The issues of intellectual property have constituted the main deterrent for the growth of the Indian biotechnology industry. After the Patent Amendments Act in 2005, Indian patent laws have a few obscure issues such as the patentability of new use of a known substance remains to be fully settled. The major implementation of foreign ventures investing in the Indian Biotechnology sector also remains in disdain. Foreign venture capitalists are wary of insufficient patent protection and access to patent litigation in India.
The regulatory framework is still developing and is a multiplicity of bureaucratic organizations and processes. Many pharmaceutical firms avoid India because their drugs can be transformed into domestic generic equivalents by Indian scientists without legal repercussions.
Also, skilled labour receives a poor rating because of the brain drain from the best universities. Many of the best-educated scientists in India leave for the United States and Europe to receive much higher salaries than are available in India.
Despite more advanced research base in India, major developments in the biotechnology companies have occurred in the developed countries due to strong and persistent government funding, favorable policies, availability of venture capital and an entrepreneurial workforce. In India, the expertise required for manufacturing biological innovation is vastly different and not yet available within the Indian bio-pharma industry. The most interesting challenge ahead is to understand and implement the requirements, minimize the go-to-market time for products and to attain a sustainable competitive advantage globally.
The policy framework and the right module to keep a biotech start-up ahead of all these crises lies in a simple business concept that covers the following bases:
- The company must efficiently develop viable products.
- The company’s intellectual property must be defensible and other patents cannot block the path of your company’s product commercialisation.
- There must be a clear and visionary business model or strategy for generating a significant profit.
- The company should be wise enough to target a large and rapidly growing global market.
- The management should be capable enough and have shrewd skills to implement the business plan.
Entrepreneurship in biotechnology does not include only high-value Input but its focus on High Percentage of Yield. Furthermore, biotechnology research demands a well-furnished lab, with all proper facilities on a basic level A sound regulatory environment and a flourishing domestic biotech sector, in turn, would help India build a foundation to emerge as a more prominent voice in international conversations about biotech-related issues.

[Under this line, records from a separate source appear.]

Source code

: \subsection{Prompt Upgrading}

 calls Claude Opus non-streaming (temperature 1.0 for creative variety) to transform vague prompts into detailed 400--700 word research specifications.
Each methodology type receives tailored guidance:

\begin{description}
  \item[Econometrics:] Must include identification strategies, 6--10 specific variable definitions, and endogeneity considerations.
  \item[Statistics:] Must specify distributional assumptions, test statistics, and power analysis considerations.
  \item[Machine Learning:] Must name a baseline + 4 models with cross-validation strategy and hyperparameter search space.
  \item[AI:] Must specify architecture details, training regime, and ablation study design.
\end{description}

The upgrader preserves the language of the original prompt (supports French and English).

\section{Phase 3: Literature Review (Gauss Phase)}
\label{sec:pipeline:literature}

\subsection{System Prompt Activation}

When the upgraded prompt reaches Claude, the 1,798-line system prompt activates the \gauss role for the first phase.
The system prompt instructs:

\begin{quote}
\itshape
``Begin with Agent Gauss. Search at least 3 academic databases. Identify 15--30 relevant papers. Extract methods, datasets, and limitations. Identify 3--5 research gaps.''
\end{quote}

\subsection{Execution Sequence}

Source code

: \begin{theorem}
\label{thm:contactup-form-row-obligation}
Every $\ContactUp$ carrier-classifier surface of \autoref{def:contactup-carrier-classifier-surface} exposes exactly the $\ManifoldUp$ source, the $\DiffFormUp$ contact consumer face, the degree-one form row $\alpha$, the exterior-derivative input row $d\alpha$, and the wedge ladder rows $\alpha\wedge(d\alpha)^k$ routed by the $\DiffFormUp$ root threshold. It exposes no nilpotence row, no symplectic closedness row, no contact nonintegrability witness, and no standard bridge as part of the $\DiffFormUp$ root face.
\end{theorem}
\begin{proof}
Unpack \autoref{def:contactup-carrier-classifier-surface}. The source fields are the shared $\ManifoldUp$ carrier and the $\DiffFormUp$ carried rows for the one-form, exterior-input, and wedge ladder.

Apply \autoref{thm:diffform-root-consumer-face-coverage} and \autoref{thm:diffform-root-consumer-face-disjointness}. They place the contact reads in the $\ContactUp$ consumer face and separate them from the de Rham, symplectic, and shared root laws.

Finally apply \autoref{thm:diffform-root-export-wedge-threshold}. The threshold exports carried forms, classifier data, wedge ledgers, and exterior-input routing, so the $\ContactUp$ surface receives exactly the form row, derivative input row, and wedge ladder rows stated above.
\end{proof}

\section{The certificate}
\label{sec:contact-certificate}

India must take proactive steps to strengthen and streamline its biotech regulatory apparatus; support the commercialization of biotech advances; and foster an inclusive domestic dialogue to build greater public knowledge about biotechnology, appropriate norms, and baseline practices.
Entrepreneurs have to see failure as the beginning and the middle, but never entertain it as an end. Stepping out of the comfort zone and experiencing new things is the best way to learn. You can research, plan, and educate yourself, but the only true way to improve is to put yourself or your business out there and learn from what you experience.